Problem statement -> Whenever the word "expression" shows up in a line of the data, copy that line.

*** Opening of Task material ***

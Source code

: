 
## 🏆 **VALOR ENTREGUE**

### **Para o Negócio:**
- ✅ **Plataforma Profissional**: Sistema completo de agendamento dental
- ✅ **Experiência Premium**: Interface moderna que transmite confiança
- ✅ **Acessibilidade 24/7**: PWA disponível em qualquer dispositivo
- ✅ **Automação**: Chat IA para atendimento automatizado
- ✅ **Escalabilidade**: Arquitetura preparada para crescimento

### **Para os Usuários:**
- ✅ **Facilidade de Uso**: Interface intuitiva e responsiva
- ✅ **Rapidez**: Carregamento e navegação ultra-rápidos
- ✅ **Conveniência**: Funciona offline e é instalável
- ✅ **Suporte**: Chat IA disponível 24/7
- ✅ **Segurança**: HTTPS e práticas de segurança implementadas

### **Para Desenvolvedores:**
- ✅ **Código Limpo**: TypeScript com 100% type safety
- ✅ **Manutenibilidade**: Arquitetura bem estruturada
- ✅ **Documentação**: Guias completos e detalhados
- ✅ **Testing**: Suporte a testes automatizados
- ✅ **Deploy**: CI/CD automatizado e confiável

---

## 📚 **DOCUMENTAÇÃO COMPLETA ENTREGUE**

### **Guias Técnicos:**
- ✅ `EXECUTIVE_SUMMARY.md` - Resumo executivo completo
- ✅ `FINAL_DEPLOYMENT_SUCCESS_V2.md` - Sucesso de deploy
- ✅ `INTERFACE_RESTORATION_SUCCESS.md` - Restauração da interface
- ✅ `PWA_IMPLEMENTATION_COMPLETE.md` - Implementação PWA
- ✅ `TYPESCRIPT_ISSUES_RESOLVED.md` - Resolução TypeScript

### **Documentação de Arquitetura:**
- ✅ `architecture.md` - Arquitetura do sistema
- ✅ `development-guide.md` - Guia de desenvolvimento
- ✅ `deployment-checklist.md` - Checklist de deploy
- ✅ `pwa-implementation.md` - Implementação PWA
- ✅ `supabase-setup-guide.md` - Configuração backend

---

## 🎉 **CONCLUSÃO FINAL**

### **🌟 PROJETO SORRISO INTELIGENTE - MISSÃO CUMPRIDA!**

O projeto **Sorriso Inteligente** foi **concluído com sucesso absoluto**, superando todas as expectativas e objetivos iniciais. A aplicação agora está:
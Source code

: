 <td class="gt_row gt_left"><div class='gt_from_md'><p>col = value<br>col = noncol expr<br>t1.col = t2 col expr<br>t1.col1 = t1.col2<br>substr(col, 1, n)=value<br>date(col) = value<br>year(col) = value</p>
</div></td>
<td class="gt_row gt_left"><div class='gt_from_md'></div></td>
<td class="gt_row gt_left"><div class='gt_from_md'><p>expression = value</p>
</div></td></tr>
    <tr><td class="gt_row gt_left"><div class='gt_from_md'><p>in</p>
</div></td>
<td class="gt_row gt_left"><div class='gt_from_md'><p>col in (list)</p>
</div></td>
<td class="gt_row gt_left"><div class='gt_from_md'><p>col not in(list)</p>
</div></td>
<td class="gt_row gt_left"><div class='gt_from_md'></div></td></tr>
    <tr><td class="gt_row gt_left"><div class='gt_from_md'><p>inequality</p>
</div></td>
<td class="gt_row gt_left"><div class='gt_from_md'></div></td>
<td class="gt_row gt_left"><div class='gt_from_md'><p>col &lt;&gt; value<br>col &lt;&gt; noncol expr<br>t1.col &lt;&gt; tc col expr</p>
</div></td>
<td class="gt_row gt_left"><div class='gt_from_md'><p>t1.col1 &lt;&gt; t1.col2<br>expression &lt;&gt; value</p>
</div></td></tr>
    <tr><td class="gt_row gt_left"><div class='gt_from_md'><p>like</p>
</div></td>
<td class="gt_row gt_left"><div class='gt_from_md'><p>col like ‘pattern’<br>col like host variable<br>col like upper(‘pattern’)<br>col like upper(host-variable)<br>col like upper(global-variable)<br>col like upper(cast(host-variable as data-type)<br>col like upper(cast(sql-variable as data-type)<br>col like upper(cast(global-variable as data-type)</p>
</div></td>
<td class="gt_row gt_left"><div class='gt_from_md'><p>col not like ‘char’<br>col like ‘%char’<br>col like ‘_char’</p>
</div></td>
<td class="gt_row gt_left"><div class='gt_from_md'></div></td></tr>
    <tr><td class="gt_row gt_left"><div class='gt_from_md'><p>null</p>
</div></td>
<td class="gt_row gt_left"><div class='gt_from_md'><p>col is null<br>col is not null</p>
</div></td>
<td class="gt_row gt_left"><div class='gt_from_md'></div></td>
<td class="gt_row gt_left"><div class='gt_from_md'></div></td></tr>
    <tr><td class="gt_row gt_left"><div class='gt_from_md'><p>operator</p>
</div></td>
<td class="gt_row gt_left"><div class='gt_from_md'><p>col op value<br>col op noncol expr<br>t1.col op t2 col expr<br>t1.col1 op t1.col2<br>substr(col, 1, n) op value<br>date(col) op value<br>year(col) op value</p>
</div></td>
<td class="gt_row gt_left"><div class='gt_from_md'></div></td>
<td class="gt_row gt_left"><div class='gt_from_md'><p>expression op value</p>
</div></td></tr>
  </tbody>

*** Close of Task material ***

Problem solution ->
<td class="gt_row gt_left"><div class='gt_from_md'><p>expression = value</p>
<td class="gt_row gt_left"><div class='gt_from_md'><p>t1.col1 &lt;&gt; t1.col2<br>expression &lt;&gt; value</p>
<td class="gt_row gt_left"><div class='gt_from_md'><p>expression op value</p>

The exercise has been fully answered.